> Task brief: Produce an exact copy of the lines from the line containing "The state checkpointing" through the last line of the entries below, and only those lines.
- Opening Delimiter -
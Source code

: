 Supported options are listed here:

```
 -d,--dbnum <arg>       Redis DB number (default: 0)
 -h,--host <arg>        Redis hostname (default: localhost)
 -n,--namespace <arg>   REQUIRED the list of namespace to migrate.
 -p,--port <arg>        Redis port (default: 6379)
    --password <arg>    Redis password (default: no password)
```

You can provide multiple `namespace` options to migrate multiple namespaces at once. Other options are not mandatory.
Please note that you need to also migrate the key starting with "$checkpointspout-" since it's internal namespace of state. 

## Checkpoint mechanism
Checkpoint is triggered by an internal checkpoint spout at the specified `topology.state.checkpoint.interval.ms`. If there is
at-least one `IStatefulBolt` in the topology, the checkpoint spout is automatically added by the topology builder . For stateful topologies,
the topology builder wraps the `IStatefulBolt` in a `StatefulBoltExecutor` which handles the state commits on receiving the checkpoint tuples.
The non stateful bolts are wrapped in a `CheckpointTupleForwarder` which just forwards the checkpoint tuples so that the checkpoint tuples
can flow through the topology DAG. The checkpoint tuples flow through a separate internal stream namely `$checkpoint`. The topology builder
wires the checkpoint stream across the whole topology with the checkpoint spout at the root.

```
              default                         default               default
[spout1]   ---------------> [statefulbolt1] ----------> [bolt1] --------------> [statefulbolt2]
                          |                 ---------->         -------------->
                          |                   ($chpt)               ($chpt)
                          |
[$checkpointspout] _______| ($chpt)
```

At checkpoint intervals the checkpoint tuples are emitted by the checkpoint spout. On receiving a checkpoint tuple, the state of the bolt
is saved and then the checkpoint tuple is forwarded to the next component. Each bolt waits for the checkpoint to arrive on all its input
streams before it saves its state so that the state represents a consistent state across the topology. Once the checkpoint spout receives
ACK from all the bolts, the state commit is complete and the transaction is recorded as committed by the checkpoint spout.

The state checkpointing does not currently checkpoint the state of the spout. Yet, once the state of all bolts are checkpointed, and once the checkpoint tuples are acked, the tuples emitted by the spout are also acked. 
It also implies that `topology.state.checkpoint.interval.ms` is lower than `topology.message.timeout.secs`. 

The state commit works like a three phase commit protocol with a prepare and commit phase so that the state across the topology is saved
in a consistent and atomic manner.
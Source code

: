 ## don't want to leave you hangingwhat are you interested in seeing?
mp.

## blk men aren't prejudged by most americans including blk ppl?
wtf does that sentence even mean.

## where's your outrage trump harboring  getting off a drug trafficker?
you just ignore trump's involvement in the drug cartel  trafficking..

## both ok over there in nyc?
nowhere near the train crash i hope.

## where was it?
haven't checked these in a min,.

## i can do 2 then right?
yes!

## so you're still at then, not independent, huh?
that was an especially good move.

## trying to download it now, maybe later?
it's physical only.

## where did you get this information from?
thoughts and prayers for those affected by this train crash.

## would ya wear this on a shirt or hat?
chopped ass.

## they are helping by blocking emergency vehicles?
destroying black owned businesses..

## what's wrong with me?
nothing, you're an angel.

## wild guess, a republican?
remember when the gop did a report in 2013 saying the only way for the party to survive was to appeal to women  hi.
- Closing Delimiter -
> Answer to this exercise:
The state checkpointing does not currently checkpoint the state of the spout. Yet, once the state of all bolts are checkpointed, and once the checkpoint tuples are acked, the tuples emitted by the spout are also acked. 
It also implies that `topology.state.checkpoint.interval.ms` is lower than `topology.message.timeout.secs`. 

The state commit works like a three phase commit protocol with a prepare and commit phase so that the state across the topology is saved
in a consistent and atomic manner.
Source code

: ## don't want to leave you hangingwhat are you interested in seeing?
mp.

## blk men aren't prejudged by most americans including blk ppl?
wtf does that sentence even mean.

## where's your outrage trump harboring  getting off a drug trafficker?
you just ignore trump's involvement in the drug cartel  trafficking..

## both ok over there in nyc?
nowhere near the train crash i hope.

## where was it?
haven't checked these in a min,.

## i can do 2 then right?
yes!

## so you're still at then, not independent, huh?
that was an especially good move.

## trying to download it now, maybe later?
it's physical only.

## where did you get this information from?
thoughts and prayers for those affected by this train crash.

## would ya wear this on a shirt or hat?
chopped ass.

## they are helping by blocking emergency vehicles?
destroying black owned businesses..

## what's wrong with me?
nothing, you're an angel.

## wild guess, a republican?
remember when the gop did a report in 2013 saying the only way for the party to survive was to appeal to women  hi.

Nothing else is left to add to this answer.